Your assignment — Within the records that follow, count the lines containing the string "cycle". Reply only with the count.

*** Data to process ***

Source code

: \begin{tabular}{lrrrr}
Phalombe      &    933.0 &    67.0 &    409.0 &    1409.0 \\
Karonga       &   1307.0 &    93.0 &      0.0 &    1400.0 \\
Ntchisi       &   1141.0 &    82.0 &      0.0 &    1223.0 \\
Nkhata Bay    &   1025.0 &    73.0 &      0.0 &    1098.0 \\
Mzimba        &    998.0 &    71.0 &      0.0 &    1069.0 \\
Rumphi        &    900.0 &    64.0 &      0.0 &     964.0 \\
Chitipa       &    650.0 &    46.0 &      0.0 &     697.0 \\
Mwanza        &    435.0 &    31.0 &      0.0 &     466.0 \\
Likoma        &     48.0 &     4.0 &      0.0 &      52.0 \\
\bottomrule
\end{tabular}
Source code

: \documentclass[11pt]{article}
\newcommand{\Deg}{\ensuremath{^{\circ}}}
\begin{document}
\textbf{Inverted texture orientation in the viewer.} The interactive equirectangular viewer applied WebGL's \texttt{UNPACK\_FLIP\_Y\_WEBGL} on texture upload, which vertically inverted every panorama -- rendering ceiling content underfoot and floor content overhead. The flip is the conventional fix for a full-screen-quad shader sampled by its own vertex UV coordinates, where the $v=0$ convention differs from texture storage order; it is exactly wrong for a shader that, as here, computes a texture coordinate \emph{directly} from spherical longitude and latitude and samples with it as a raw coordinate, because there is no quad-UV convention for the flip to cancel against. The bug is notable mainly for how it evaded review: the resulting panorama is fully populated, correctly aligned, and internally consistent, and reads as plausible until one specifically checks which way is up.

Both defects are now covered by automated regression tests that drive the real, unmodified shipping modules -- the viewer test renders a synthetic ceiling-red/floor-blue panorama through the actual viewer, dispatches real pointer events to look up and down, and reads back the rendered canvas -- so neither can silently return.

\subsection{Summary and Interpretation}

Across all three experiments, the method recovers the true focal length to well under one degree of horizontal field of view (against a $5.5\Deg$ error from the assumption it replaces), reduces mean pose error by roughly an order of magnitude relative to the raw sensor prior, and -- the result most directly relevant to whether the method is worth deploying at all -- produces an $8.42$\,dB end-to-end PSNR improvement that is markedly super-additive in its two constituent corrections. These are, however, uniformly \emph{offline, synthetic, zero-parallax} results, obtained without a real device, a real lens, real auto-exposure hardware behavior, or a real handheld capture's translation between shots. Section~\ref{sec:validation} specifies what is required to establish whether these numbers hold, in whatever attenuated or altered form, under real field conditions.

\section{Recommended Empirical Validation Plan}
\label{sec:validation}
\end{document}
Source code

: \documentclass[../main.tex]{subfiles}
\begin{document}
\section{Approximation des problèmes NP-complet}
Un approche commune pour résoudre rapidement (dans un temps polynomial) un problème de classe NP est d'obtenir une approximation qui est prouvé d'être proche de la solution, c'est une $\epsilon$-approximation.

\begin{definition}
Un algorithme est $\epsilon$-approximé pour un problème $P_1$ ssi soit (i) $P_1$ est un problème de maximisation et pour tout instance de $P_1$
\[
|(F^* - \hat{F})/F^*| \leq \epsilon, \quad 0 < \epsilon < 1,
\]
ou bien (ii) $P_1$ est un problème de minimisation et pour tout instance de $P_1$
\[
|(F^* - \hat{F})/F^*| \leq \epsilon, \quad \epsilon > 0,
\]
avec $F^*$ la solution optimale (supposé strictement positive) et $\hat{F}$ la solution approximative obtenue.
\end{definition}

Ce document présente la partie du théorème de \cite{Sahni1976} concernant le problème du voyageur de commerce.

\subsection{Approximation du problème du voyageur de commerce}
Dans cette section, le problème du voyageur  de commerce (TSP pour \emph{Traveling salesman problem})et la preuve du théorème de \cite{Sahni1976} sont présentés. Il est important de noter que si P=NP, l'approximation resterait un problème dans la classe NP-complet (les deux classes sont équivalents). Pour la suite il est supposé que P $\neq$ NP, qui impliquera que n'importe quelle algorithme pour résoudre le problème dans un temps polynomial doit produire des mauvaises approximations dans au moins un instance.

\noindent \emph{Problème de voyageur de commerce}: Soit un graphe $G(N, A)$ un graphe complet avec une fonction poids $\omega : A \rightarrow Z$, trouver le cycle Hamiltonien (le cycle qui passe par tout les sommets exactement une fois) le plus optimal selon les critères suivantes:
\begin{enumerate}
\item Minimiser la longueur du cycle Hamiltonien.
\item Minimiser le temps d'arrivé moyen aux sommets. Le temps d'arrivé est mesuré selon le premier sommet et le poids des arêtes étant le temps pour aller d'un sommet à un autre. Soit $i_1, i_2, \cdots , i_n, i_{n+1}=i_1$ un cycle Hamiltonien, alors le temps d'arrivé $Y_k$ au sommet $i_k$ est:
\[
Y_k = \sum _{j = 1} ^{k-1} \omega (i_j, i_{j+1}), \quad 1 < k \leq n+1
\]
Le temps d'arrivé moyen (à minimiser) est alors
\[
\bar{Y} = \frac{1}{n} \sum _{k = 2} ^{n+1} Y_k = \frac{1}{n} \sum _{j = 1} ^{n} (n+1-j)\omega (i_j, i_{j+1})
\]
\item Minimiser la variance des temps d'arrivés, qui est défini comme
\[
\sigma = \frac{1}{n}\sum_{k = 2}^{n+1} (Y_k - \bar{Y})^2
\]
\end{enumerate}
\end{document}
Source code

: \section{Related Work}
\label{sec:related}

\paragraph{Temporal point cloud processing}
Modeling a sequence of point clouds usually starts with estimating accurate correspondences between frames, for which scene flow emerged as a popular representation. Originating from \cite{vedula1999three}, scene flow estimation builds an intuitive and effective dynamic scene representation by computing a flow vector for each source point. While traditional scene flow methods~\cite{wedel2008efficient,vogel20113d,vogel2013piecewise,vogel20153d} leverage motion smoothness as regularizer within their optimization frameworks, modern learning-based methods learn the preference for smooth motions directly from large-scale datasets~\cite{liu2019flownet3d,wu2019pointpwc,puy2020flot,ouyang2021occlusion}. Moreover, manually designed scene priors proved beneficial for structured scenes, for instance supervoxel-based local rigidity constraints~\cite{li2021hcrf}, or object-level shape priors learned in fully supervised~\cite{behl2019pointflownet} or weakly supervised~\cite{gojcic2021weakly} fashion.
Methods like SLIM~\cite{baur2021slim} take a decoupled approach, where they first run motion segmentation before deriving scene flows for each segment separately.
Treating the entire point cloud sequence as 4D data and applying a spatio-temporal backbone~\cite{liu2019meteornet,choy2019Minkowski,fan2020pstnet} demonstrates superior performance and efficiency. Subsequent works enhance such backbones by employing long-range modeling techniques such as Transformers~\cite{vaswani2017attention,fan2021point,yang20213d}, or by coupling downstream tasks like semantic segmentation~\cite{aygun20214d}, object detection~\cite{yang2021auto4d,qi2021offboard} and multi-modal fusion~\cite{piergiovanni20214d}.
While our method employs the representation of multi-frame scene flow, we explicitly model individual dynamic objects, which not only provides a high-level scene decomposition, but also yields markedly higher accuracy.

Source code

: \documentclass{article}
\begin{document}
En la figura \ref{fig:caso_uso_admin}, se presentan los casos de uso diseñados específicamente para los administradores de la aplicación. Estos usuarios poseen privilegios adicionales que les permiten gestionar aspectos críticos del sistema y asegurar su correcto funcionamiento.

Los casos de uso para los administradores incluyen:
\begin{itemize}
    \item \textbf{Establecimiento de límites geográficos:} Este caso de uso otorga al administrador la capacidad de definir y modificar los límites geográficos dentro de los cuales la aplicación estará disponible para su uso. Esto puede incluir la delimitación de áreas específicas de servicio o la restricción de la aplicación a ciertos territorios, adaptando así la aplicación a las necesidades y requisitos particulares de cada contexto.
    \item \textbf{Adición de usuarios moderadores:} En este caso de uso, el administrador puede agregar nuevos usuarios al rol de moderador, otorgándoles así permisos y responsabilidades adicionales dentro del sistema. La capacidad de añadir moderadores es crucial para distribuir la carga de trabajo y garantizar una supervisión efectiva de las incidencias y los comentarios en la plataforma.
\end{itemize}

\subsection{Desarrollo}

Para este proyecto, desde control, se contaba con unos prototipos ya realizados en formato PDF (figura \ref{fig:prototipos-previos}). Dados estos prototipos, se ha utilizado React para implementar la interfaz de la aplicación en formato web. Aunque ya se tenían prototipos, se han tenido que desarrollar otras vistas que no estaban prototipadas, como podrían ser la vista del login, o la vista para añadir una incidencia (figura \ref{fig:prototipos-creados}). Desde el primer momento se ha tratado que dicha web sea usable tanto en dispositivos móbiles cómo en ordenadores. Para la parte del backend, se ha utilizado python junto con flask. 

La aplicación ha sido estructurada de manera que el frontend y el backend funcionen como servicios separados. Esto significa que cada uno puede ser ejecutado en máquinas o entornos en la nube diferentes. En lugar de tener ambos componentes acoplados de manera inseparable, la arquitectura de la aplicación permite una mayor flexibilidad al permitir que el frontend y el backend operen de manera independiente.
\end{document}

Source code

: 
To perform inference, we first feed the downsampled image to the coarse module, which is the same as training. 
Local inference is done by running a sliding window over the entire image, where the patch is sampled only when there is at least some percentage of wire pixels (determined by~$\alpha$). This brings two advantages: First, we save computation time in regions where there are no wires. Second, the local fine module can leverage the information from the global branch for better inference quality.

*** End of Data to process ***

Answer to the problem — 3